● **Exercise prompt**
In the data below, the answer is the run of lines from the line containing "and drives action." through the line containing "Fast-forward 20 minutes", both included; print it exactly and nothing else.

● **Extracted material**
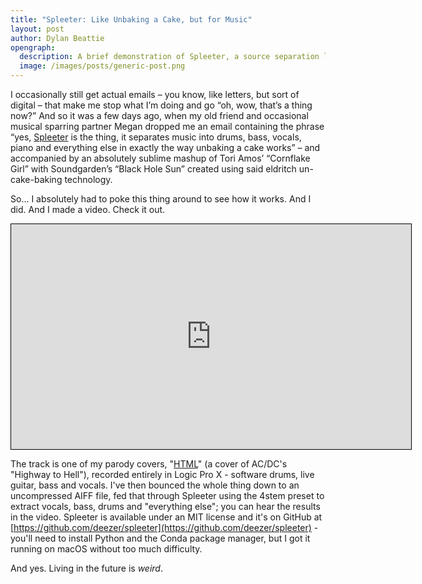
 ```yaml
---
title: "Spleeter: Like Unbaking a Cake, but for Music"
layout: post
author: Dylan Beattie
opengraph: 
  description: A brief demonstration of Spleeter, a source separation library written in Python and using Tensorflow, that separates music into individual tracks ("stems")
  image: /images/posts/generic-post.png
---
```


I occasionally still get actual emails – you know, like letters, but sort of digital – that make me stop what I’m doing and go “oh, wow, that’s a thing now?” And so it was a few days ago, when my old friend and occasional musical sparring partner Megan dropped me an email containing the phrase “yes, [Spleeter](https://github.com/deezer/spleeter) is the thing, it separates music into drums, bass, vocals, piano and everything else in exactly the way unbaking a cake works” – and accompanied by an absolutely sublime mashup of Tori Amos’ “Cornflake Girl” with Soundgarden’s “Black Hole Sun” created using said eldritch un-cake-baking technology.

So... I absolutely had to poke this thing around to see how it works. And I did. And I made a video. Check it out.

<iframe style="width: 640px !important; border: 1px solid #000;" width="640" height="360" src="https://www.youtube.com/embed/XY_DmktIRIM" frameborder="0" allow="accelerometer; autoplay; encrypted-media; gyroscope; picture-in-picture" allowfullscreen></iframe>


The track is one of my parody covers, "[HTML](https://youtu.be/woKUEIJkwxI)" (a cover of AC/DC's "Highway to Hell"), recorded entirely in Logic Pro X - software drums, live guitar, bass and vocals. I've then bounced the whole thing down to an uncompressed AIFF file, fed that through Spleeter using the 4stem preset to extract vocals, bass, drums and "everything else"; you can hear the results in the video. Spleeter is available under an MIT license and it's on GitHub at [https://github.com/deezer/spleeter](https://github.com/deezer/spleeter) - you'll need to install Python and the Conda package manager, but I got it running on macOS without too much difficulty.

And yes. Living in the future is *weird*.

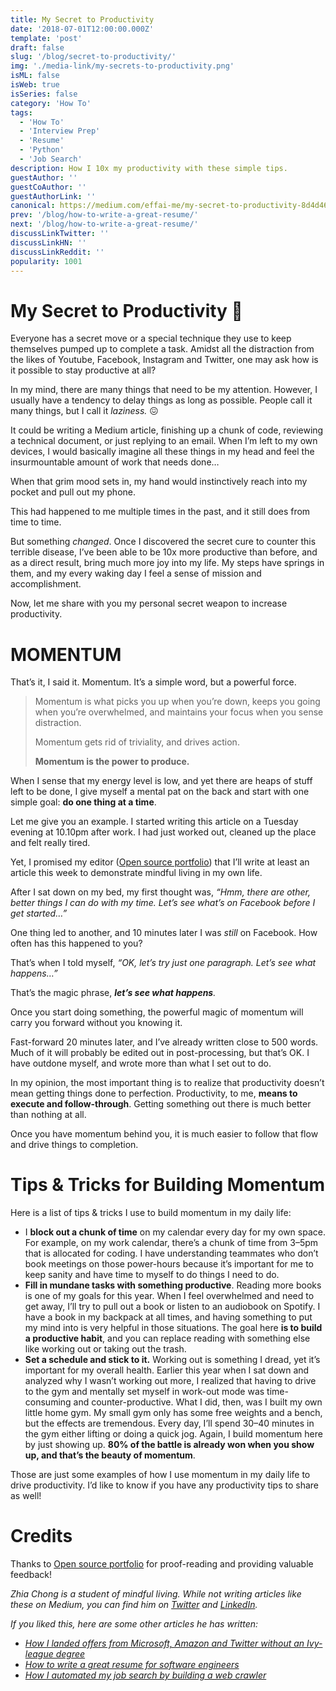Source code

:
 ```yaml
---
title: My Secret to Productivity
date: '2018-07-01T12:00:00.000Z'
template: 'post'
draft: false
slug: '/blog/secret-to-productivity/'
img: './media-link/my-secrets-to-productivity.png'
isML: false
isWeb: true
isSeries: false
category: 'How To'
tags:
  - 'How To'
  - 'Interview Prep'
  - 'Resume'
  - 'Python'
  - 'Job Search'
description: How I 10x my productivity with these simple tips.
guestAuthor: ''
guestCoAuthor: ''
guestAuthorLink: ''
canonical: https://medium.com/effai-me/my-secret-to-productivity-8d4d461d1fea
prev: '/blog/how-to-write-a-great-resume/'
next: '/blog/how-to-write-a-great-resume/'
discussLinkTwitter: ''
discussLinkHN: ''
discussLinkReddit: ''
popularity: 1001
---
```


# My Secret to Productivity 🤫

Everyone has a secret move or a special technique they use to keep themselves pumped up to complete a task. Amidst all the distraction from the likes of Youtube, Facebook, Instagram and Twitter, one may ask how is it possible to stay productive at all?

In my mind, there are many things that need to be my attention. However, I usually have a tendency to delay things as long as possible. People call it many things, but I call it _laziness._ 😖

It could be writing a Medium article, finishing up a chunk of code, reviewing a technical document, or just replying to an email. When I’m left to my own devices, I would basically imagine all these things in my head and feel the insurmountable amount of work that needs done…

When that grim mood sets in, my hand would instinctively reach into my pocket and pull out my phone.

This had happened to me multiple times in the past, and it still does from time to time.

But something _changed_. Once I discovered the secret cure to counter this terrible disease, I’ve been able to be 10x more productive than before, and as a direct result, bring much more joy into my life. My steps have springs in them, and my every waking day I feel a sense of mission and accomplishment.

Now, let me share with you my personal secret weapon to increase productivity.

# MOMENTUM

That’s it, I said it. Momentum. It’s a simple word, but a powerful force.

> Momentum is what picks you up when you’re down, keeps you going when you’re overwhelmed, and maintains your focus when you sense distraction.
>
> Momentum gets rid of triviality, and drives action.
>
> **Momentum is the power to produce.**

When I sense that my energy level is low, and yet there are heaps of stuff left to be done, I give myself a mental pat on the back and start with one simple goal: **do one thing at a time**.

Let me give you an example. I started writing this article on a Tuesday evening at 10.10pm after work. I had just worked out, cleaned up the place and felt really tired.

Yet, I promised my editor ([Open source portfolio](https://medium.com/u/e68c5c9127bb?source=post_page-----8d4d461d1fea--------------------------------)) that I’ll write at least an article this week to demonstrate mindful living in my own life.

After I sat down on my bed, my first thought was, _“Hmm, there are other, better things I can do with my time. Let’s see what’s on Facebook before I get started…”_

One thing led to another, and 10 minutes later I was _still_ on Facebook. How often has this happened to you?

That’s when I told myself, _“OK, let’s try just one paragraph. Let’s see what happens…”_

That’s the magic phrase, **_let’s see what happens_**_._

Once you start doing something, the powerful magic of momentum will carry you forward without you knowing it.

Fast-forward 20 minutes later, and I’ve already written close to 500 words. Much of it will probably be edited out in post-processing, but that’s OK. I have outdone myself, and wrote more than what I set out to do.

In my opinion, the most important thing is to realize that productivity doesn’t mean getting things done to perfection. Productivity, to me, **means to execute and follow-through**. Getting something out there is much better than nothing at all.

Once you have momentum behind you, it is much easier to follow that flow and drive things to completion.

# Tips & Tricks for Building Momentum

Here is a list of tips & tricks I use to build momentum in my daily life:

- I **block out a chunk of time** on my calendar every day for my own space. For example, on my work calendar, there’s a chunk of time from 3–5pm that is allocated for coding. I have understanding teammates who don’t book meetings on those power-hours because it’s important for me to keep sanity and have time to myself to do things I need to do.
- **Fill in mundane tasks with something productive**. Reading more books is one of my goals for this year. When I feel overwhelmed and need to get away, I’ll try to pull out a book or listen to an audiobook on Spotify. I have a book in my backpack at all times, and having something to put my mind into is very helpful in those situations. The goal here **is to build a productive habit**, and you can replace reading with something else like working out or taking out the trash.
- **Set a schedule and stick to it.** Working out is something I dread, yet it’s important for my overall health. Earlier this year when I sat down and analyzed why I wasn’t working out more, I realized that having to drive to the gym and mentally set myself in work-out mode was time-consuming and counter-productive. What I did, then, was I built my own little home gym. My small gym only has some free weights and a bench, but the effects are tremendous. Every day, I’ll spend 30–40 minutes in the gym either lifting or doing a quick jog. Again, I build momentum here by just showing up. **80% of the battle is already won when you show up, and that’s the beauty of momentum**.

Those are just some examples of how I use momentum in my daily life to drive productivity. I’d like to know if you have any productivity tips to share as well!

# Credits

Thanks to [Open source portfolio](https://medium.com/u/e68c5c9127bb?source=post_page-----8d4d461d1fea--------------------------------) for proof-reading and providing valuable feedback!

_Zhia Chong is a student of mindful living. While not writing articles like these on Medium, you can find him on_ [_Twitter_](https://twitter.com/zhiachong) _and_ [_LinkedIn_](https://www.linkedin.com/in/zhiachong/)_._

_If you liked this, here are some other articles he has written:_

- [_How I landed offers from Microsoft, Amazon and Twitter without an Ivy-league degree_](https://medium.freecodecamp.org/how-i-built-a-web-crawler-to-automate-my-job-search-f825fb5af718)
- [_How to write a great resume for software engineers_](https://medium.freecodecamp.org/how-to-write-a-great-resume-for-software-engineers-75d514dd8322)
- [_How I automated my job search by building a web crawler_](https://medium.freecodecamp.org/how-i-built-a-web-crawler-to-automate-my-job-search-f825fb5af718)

● **Answer space**
> Momentum gets rid of triviality, and drives action.
>
> **Momentum is the power to produce.**

When I sense that my energy level is low, and yet there are heaps of stuff left to be done, I give myself a mental pat on the back and start with one simple goal: **do one thing at a time**.

Let me give you an example. I started writing this article on a Tuesday evening at 10.10pm after work. I had just worked out, cleaned up the place and felt really tired.

Yet, I promised my editor ([Open source portfolio](https://medium.com/u/e68c5c9127bb?source=post_page-----8d4d461d1fea--------------------------------)) that I’ll write at least an article this week to demonstrate mindful living in my own life.

After I sat down on my bed, my first thought was, _“Hmm, there are other, better things I can do with my time. Let’s see what’s on Facebook before I get started…”_

One thing led to another, and 10 minutes later I was _still_ on Facebook. How often has this happened to you?

That’s when I told myself, _“OK, let’s try just one paragraph. Let’s see what happens…”_

That’s the magic phrase, **_let’s see what happens_**_._

Once you start doing something, the powerful magic of momentum will carry you forward without you knowing it.

Fast-forward 20 minutes later, and I’ve already written close to 500 words. Much of it will probably be edited out in post-processing, but that’s OK. I have outdone myself, and wrote more than what I set out to do.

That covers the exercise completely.